4.4.5 Training and Testing Condition
The two buildings, as described in section 4.4.4, are simulated for three time periods under Philadelphia TMY data: 1) from August 1st to August 7th ; 2) from August 1st to August 14th ; 3) from August 22nd to August 28th; and 4) from July 1st to September 30th. Simulated building operation data during time period 1 is used as training data for the SID model. Simulated data during time period 2, which is longer than time period 1, is used as the training data for other models in the comparison study (described in Section 4.7). Simulated data during time period 3 is
used for model adaptation (described in section 4.6) and model uncertainty comparison study (described in section 4.7.2.3). Simulated data during time period 4 is used as the testing data for all models.

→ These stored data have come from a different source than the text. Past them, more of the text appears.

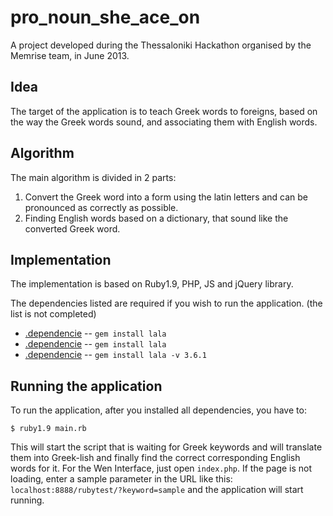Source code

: pro_noun_she_ace_on
===================
A project developed during the Thessaloniki Hackathon organised by the Memrise team, in June 2013.

Idea
-------

The target of the application is to teach Greek words to foreigns, based on the way the Greek words sound, and associating them with English words.

Algorithm
-------

The main algorithm is divided in 2 parts:
1. Convert the Greek word into a form using the latin letters and can be pronounced as correctly as possible.
2. Finding English words based on a dictionary, that sound like the converted Greek word.

Implementation
-------

The implementation is based on Ruby1.9, PHP, JS and jQuery library.

The dependencies listed are required if you wish to run the application. (the list is not completed)
* [.dependencie](http://) -- `gem install lala`
* [.dependencie](http://) -- `gem install lala`
* [.dependencie](http://) -- `gem install lala -v 3.6.1`

Running the application
-------

To run the application, after you installed all dependencies, you have to:

    $ ruby1.9 main.rb

This will start the script that is waiting for Greek keywords and will translate them into Greek-lish and finally find the correct corresponding English words for it.
For the Wen Interface, just open `index.php`. If the page is not loading, enter a sample parameter in the URL like this:
`localhost:8888/rubytest/?keyword=sample` and the application will start running.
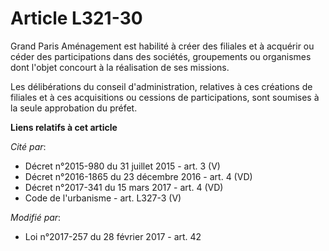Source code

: # Article L321-30

Grand Paris Aménagement est habilité à créer des filiales et à acquérir ou céder des participations dans des sociétés,
groupements ou organismes dont l'objet concourt à la réalisation de ses missions.

Les délibérations du conseil d'administration, relatives à ces créations de filiales et à ces acquisitions ou cessions de
participations, sont soumises à la seule approbation du préfet.

**Liens relatifs à cet article**

_Cité par_:

  - Décret n°2015-980 du 31 juillet 2015 - art. 3 (V)
  - Décret n°2016-1865 du 23 décembre 2016 - art. 4 (VD)
  - Décret n°2017-341 du 15 mars 2017 - art. 4 (VD)
  - Code de l'urbanisme - art. L327-3 (V)

_Modifié par_:

  - Loi n°2017-257 du 28 février 2017 - art. 42
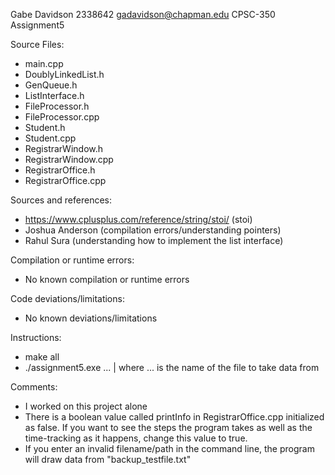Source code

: Gabe Davidson
2338642
gadavidson@chapman.edu
CPSC-350
Assignment5

Source Files:
- main.cpp
- DoublyLinkedList.h
- GenQueue.h
- ListInterface.h
- FileProcessor.h
- FileProcessor.cpp
- Student.h
- Student.cpp
- RegistrarWindow.h
- RegistrarWindow.cpp
- RegistrarOffice.h
- RegistrarOffice.cpp

Sources and references:
- https://www.cplusplus.com/reference/string/stoi/ (stoi)
- Joshua Anderson (compilation errors/understanding pointers)
- Rahul Sura (understanding how to implement the list interface)

Compilation or runtime errors:
- No known compilation or runtime errors

Code deviations/limitations:
- No known deviations/limitations

Instructions:
- make all
- ./assignment5.exe ... | where ... is the name of the file to take data from

Comments:
- I worked on this project alone
- There is a boolean value called printInfo in RegistrarOffice.cpp initialized as false. If you want to see the steps the program takes as well as the time-tracking as it happens, change this value to true.
- If you enter an invalid filename/path in the command line, the program will draw data from "backup_testfile.txt"
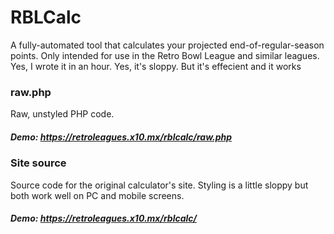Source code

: # RBLCalc
A fully-automated tool that calculates your projected end-of-regular-season points. Only intended for use in the Retro Bowl League and similar leagues. Yes, I wrote it in an hour. Yes, it's sloppy. But it's effecient and it works

### raw.php
Raw, unstyled PHP code.
##### Demo: https://retroleagues.x10.mx/rblcalc/raw.php

### Site source
Source code for the original calculator's site. Styling is a little sloppy but both work well on PC and mobile screens.
##### Demo: https://retroleagues.x10.mx/rblcalc/
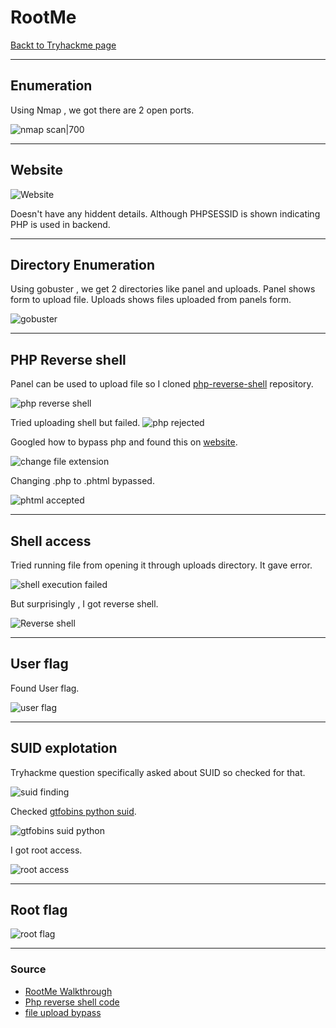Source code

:# RootMe
[Backt to Tryhackme page](../index.md)
- --
## Enumeration
Using Nmap , we got there are 2 open ports.

![nmap scan|700](../Wgel/nmap%20scan.png)
- --
## Website
![Website](Website.png)

Doesn't have any hiddent details. Although PHPSESSID is shown indicating PHP is used in backend.
- --
## Directory Enumeration
Using gobuster , we get 2 directories like panel and uploads.
Panel shows form to upload file.
Uploads shows files uploaded from panels form.

![gobuster](gobuster.png)
- --
## PHP Reverse shell 
Panel can be used to upload file so I cloned [php-reverse-shell](https://github.com/pentestmonkey/php-reverse-shell) repository. 

![php reverse shell](php%20reverse%20shell.png)

Tried uploading shell but failed.
![php rejected](php%20rejected.png)

Googled how to bypass php and found this on [website](https://vulp3cula.gitbook.io/hackers-grimoire/exploitation/web-application/file-upload-bypass).

![change file extension](change%20file%20extension.png)

Changing .php to .phtml bypassed.

![phtml accepted](phtml%20accepted.png)
- --
## Shell access
Tried running file from opening it through uploads directory.
It gave error.

![shell execution failed](shell%20execution%20failed.png)

But surprisingly , I got reverse shell.

![Reverse shell](Reverse%20shell.png)
- --
## User flag
Found User flag.

![user flag](../Wonderland/user%20flag.png)

- --
## SUID explotation
Tryhackme question specifically asked about SUID so checked for that.

![suid finding](suid%20finding.png)

Checked [gtfobins python suid](https://gtfobins.github.io/gtfobins/python/#suid).

![gtfobins suid python](gtfobins%20suid%20python.png)

I got root access.

![root access](root%20access.png)
- --
## Root flag

![root flag](../Wgel/root%20flag.png)

- --
### Source
- [RootMe Walkthrough ](https://infosecwriteups.com/tryhackme-rootme-ctf-walkthrough-detailed-a7c521df7339)
- [Php reverse shell code](https://github.com/pentestmonkey/php-reverse-shell/blob/master/php-reverse-shell.php)
- [file upload bypass](https://vulp3cula.gitbook.io/hackers-grimoire/exploitation/web-application/file-upload-bypass)



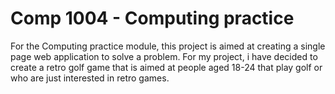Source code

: # Comp 1004 - Computing practice

For the Computing practice module, this project is aimed at creating a single page web application to solve a problem. For my project, i have decided to create a retro golf game that is aimed at people aged 18-24 that play golf or who are just interested in retro games. 
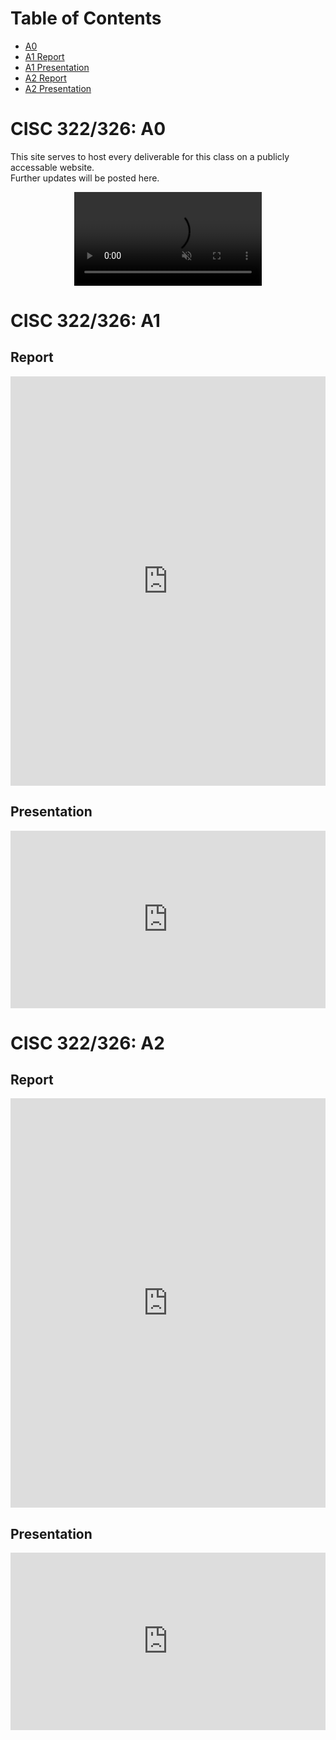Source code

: # Table of Contents
- [A0](#A0)
- [A1 Report](#A1.1)
- [A1 Presentation](#A1.2)
- [A2 Report](#A2.1)
- [A2 Presentation](#A2.2)

# CISC 322/326: A0 <a name="A0"></a>
This site serves to host every deliverable for this class on a publicly accessable website.  
Further updates will be posted here.

<div style="width: 100%">
<video muted autoplay loop style="display: block; margin: 0 auto">
<source src="./media/bird_dance.mp4" type="video/mp4">
</video>
</div>

# CISC 322/326: A1 
## Report <a name="A1.1"></a>
<div style="padding-top: 130%; position: relative;"><embed src="https://drive.google.com/viewerng/viewer?embedded=true&amp;url=https://github.com/jdhickey/echo-cowsay/raw/main/media/A1_Report.pdf" type="application/pdf" style="width: 100%; height: 100%; position: absolute; top: 0;"></div>

## Presentation <a name="A1.2"></a>
<div style="padding-top: 56.25%; position: relative;">
  <iframe style="width: 100%; height: 100%; position: absolute; top: 0;" src="https://www.youtube.com/embed/C0m2P8AANys?si=WngHUToOTb8z7N0M" title="YouTube video player" frameborder="0" allow="accelerometer; autoplay; clipboard-write; encrypted-media; gyroscope; picture-in-picture; web-share" referrerpolicy="strict-origin-when-cross-origin" allowfullscreen=""></iframe>
</div>

# CISC 322/326: A2
## Report <a name="A2.1"></a>
<div style="padding-top: 130%; position: relative;"><embed src="https://drive.google.com/viewerng/viewer?embedded=true&amp;url=https://github.com/jdhickey/echo-cowsay/raw/main/media/A2_Report.pdf" type="application/pdf" style="width: 100%; height: 100%; position: absolute; top: 0;"></div>

## Presentation <a name="A2.2"></a>
<div style="padding-top: 56.25%; position: relative;">
  <iframe style="width: 100%; height: 100%; position: absolute; top: 0;" src="https://www.youtube.com/embed/3-lYMSmrrJo?si=7rmn4gZhVP0lR0_Q" title="YouTube video player" frameborder="0" allow="accelerometer; autoplay; clipboard-write; encrypted-media; gyroscope; picture-in-picture; web-share" referrerpolicy="strict-origin-when-cross-origin" allowfullscreen=""></iframe>
</div>
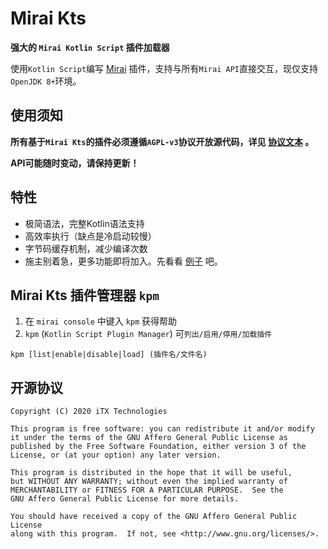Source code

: # Mirai Kts

**强大的 `Mirai Kotlin Script` 插件加载器**

使用`Kotlin Script`编写 [Mirai](https://github.com/mamoe/mirai) 插件，支持与所有`Mirai API`直接交互，现仅支持`OpenJDK 8+`环境。

## 使用须知

**所有基于`Mirai Kts`的插件必须遵循`AGPL-v3`协议开放源代码，详见 [协议文本](LICENSE) 。**

**API可能随时变动，请保持更新！**

## 特性

* 极简语法，完整Kotlin语法支持
* 高效率执行（缺点是冷启动较慢）
* 字节码缓存机制，减少编译次数
* 施主别着急，更多功能即将加入。先看看 [例子](src/test/kotlin) 吧。

## Mirai Kts 插件管理器 `kpm`

1. 在 `mirai console` 中键入 `kpm` 获得帮助
1. `kpm` (`Kotlin Script Plugin Manager`) 可`列出/启用/停用/加载插件`

`kpm [list|enable|disable|load] (插件名/文件名)`


## 开源协议

    Copyright (C) 2020 iTX Technologies

    This program is free software: you can redistribute it and/or modify
    it under the terms of the GNU Affero General Public License as
    published by the Free Software Foundation, either version 3 of the
    License, or (at your option) any later version.

    This program is distributed in the hope that it will be useful,
    but WITHOUT ANY WARRANTY; without even the implied warranty of
    MERCHANTABILITY or FITNESS FOR A PARTICULAR PURPOSE.  See the
    GNU Affero General Public License for more details.

    You should have received a copy of the GNU Affero General Public License
    along with this program.  If not, see <http://www.gnu.org/licenses/>.
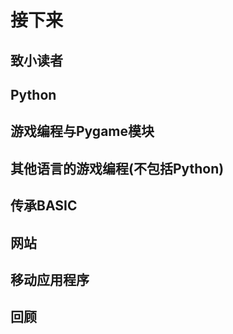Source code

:# 接下来
## 致小读者

## Python

## 游戏编程与Pygame模块

## 其他语言的游戏编程(不包括Python)

## 传承BASIC

## 网站

## 移动应用程序

## 回顾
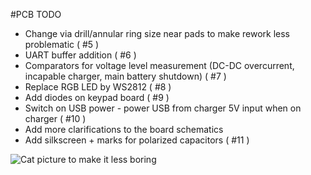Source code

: #PCB TODO

* Change via drill/annular ring size near pads to make rework less problematic ( #5 )
* UART buffer addition ( #6 )
* Comparators for voltage level measurement (DC-DC overcurrent, incapable charger, main battery shutdown) ( #7 )
* Replace RGB LED by WS2812 ( #8 )
* Add diodes on keypad board ( #9 )
* Switch on USB power - power USB from charger 5V input when on charger ( #10 )
* Add more clarifications to the board schematics
* Add silkscreen + marks for polarized capacitors ( #11 )

![Cat picture to make it less boring](https://cdn.pixabay.com/photo/2014/03/29/09/17/cat-300572_960_720.jpg)
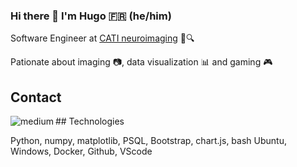 ### Hi there 👋 I'm Hugo 🇫🇷 (he/him)

Software Engineer at [CATI neuroimaging](https://cati-neuroimaging.com/) 🧠🔍

Pationate about imaging 📷, data visualization 📊 and gaming 🎮

## Contact
[<img align="left" alt="medium" src="https://img.shields.io/badge/linkedin-%230077B5.svg?&style=for-the-badge&logo=linkedin&logoColor=white" />][linkedin]


## Technologies

Python, numpy, matplotlib, PSQL, Bootstrap, chart.js, bash
Ubuntu, Windows, Docker, Github, VScode

[linkedin]: https://www.linkedin.com/in/boniface-hugo


<!--
**Hboni/Hboni** is a ✨ _special_ ✨ repository because its `README.md` (this file) appears on your GitHub profile.


Here are some ideas to get you started:

- 🔭 I’m currently working on ...
- 🌱 I’m currently learning ...
- 👯 I’m looking to collaborate on ...
- 🤔 I’m looking for help with ...
- 💬 Ask me about ...
- 📫 How to reach me: ...
- 😄 Pronouns: ...
- ⚡ Fun fact: ...
-->
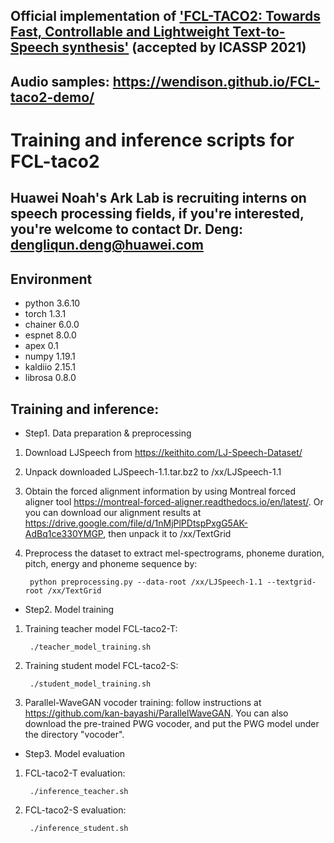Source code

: ## Official implementation of **['FCL-TACO2: Towards Fast, Controllable and Lightweight Text-to-Speech synthesis'](http://www1.se.cuhk.edu.hk/~hccl/publications/pub/ICASSP2021-FCL-taco2-final-version.pdf)** (accepted by ICASSP 2021)
<!---**['FCL-TACO2: Towards Fast, Controllable and Lightweight Text-to-Speech synthesis'](http://www1.se.cuhk.edu.hk/~hccl/publications/pub/ICASSP2021-FCL-taco2-final-version.pdf)**--->
## Audio samples: https://wendison.github.io/FCL-taco2-demo/
# Training and inference scripts for FCL-taco2

## Huawei Noah's Ark Lab is recruiting interns on speech processing fields, if you're interested, you're welcome to contact Dr. Deng:  dengliqun.deng@huawei.com

## Environment
*  python 3.6.10
*  torch 1.3.1
*  chainer 6.0.0
*  espnet 8.0.0
*  apex 0.1
*  numpy 1.19.1
*  kaldiio 2.15.1
*  librosa 0.8.0

## Training and inference:

*  Step1. Data preparation & preprocessing

1.  Download LJSpeech from https://keithito.com/LJ-Speech-Dataset/

2.  Unpack downloaded LJSpeech-1.1.tar.bz2 to /xx/LJSpeech-1.1

3.  Obtain the forced alignment information by using Montreal forced aligner tool https://montreal-forced-aligner.readthedocs.io/en/latest/. Or you can download our alignment results at https://drive.google.com/file/d/1nMjPlPDtspPxgG5AK-AdBq1ce330YMGP, then unpack it to /xx/TextGrid

4.  Preprocess the dataset to extract mel-spectrograms, phoneme duration, pitch, energy and phoneme sequence by:

         python preprocessing.py --data-root /xx/LJSpeech-1.1 --textgrid-root /xx/TextGrid



*  Step2. Model training

1.  Training teacher model FCL-taco2-T: 

         ./teacher_model_training.sh

2.  Training student model FCL-taco2-S: 

         ./student_model_training.sh

3.  Parallel-WaveGAN vocoder training: follow instructions at https://github.com/kan-bayashi/ParallelWaveGAN. You can also download the pre-trained PWG vocoder, and put the PWG model under the directory "vocoder".


*  Step3. Model evaluation

1.  FCL-taco2-T evaluation: 

         ./inference_teacher.sh

2.  FCL-taco2-S evaluation: 

         ./inference_student.sh


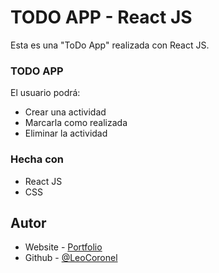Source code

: # TODO APP - React JS

Esta es una "ToDo App" realizada con React JS.

### TODO APP

El usuario podrá:

- Crear una actividad
- Marcarla como realizada
- Eliminar la actividad

### Hecha con

- React JS
- CSS

## Autor

- Website - [Portfolio](http://leo-coronel.com.ar)
- Github - [@LeoCoronel](https://https://github.com/LeoCoronel)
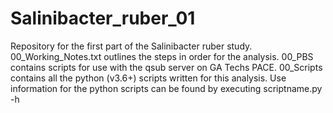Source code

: # Salinibacter_ruber_01
 Repository for the first part of the Salinibacter ruber study.
 00_Working_Notes.txt outlines the steps in order for the analysis.
 00_PBS contains scripts for use with the qsub server on GA Techs PACE.
 00_Scripts contains all the python (v3.6+) scripts written for this analysis.
 Use information for the python scripts can be found by executing scriptname.py -h
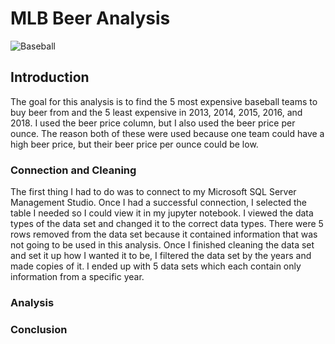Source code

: # MLB Beer Analysis
![Baseball](https://user-images.githubusercontent.com/60836219/154823843-7b09613d-542b-42bd-bacb-ce4732e8d0c4.jpg)

## Introduction
The goal for this analysis is to find the 5 most expensive baseball teams to buy beer from and the 5 least expensive in 2013, 2014, 2015, 2016, and 2018. I used the beer price column, but I also used the beer price per ounce. The reason both of these were used because one team could have a high beer price, but their beer price per ounce could be low. 


### Connection and Cleaning
The first thing I had to do was to connect to my Microsoft SQL Server Management Studio. Once I had a successful connection, I selected the table I needed so I could view it in my jupyter notebook. I viewed the data types of the data set and changed it to the correct data types. There were 5 rows removed from the data set because it contained information that was not going to be used in this analysis. Once I finished cleaning the data set and set it up how I wanted it to be, I filtered the data set by the years and made copies of it. I ended up with 5 data sets which each contain only information from a specific year.

### Analysis





### Conclusion
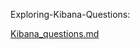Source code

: Exploring-Kibana-Questions: 

[Kibana_questions.md](https://github.com/thom1678/Project-1-Repository/files/7908984/Kibana_questions.md)
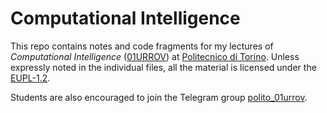 Computational Intelligence
==========================

This repo contains notes and code fragments for my lectures of *Computational Intelligence* ([01URROV](https://didattica.polito.it/pls/portal30/gap.pkg_guide.viewGap?p_cod_ins=01URROV)) at [Politecnico di Torino](https://www.polito.it/). Unless expressly noted in the individual files, all the material is licensed under the [EUPL-1.2](https://eupl.eu/).

Students are also encouraged to join the Telegram group [polito_01urrov](https://t.me/polito_01urrov).

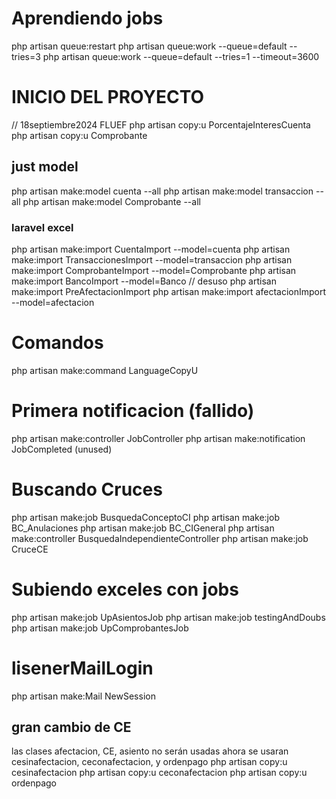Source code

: # Aprendiendo jobs
php artisan queue:restart
php artisan queue:work --queue=default --tries=3
php artisan queue:work --queue=default --tries=1 --timeout=3600

# INICIO DEL PROYECTO
// 18septiembre2024 FLUEF
php artisan copy:u PorcentajeInteresCuenta
php artisan copy:u Comprobante


## just model
php artisan make:model cuenta --all
php artisan make:model transaccion --all
php artisan make:model Comprobante --all


### laravel excel
php artisan make:import CuentaImport --model=cuenta
php artisan make:import TransaccionesImport --model=transaccion
php artisan make:import ComprobanteImport --model=Comprobante
php artisan make:import BancoImport --model=Banco // desuso
php artisan make:import PreAfectacionImport
php artisan make:import afectacionImport --model=afectacion

# Comandos
php artisan make:command LanguageCopyU

# Primera notificacion (fallido)
php artisan make:controller JobController
php artisan make:notification JobCompleted (unused)

# Buscando Cruces
php artisan make:job BusquedaConceptoCI
php artisan make:job BC_Anulaciones
php artisan make:job BC_CIGeneral
php artisan make:controller BusquedaIndependienteController
php artisan make:job CruceCE

# Subiendo exceles con jobs
php artisan make:job UpAsientosJob
php artisan make:job testingAndDoubs
php artisan make:job UpComprobantesJob
# lisenerMailLogin
php artisan make:Mail NewSession



## gran cambio de CE
las clases afectacion, CE, asiento no serán usadas
ahora se usaran cesinafectacion, ceconafectacion, y ordenpago
php artisan copy:u cesinafectacion
php artisan copy:u ceconafectacion
php artisan copy:u ordenpago
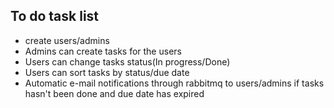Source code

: ## To do task list
- create users/admins
- Admins can create tasks for the users
- Users can change tasks status(In progress/Done)
- Users can sort tasks by status/due date
- Automatic e-mail notifications through rabbitmq to users/admins if tasks hasn't been done and due date has expired
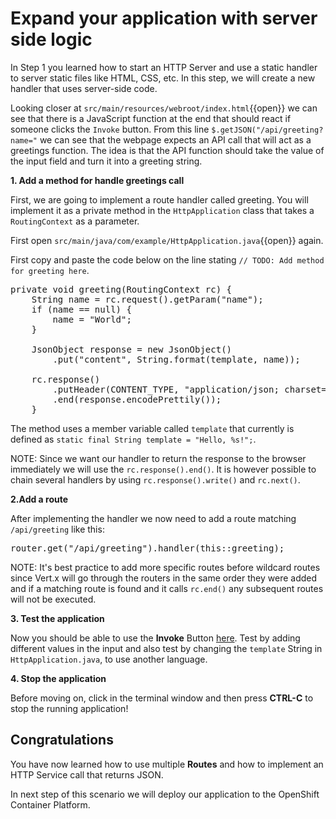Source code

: # Expand your application with server side logic

In Step 1 you learned how to start an HTTP Server and use a static handler to server static files like HTML, CSS, etc. In this step, we will create a new handler that uses server-side code.

Looking closer at ``src/main/resources/webroot/index.html``{{open}} we can see that there is a JavaScript function at the end that should react if someone clicks the `Invoke` button. From this line `$.getJSON("/api/greeting?name="` we can see that the webpage expects an API call that will act as a greetings function. The idea is that the API function should take the value of the input field and turn it into a greeting string. 

**1. Add a method for handle greetings call**

First, we are going to implement a route handler called greeting. You will implement it as a private method in the `HttpApplication` class that takes a `RoutingContext` as a parameter. 

First open ``src/main/java/com/example/HttpApplication.java``{{open}} again.

First copy and paste the code below on the line stating `// TODO: Add method for greeting here`.

<pre class="file" data-filename="src/main/java/com/example/HttpApplication.java" data-target="insert" data-marker="// TODO: Add method for greeting here">private void greeting(RoutingContext rc) {
    String name = rc.request().getParam("name");
    if (name == null) {
        name = "World";
    }

    JsonObject response = new JsonObject()
        .put("content", String.format(template, name));

    rc.response()
        .putHeader(CONTENT_TYPE, "application/json; charset=utf-8")
        .end(response.encodePrettily());
    }
</pre>

The method uses a member variable called `template` that currently is defined as ``static final String template = "Hello, %s!";``.

NOTE: Since we want our handler to return the response to the browser immediately we will use the `rc.response().end()`. It is however possible to chain several handlers by using `rc.response().write()` and `rc.next()`.  

 **2.Add a route**

After implementing the handler we now need to add a route matching `/api/greeting` like this:

<pre class="file" data-filename="src/main/java/com/example/HttpApplication.java" data-target="insert" data-marker="// TODO: Add router for /api/greeting here">router.get("/api/greeting").handler(this::greeting);</pre>

NOTE: It's best practice to add more specific routes before wildcard routes since Vert.x will go through the routers in the same order they were added and if a matching route is found and it calls `rc.end()` any subsequent routes will not be executed.

**3. Test the application**

Now you should be able to use the **Invoke** Button [here](https://[[HOST_SUBDOMAIN]]-8080-[[KATACODA_HOST]].environments.katacoda.com/). Test by adding different values in the input and also test by changing the `template` String in `HttpApplication.java`, to use another language. 

**4. Stop the application**

Before moving on, click in the terminal window and then press **CTRL-C** to stop the running application!

## Congratulations

You have now learned how to use multiple **Routes** and how to implement an HTTP Service call that returns JSON. 

In next step of this scenario we will deploy our application to the OpenShift Container Platform.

Two sets of simulated operating data are generated in this study for the model development and comparison. One set of data assumes no measurement noise and is labeled as noise-free data in the following sections. The other set of data includes measurement noise by adding Gaussian distributed random white noise to each measurement. More details about the noise generation process will be introduced in section 4.7.2.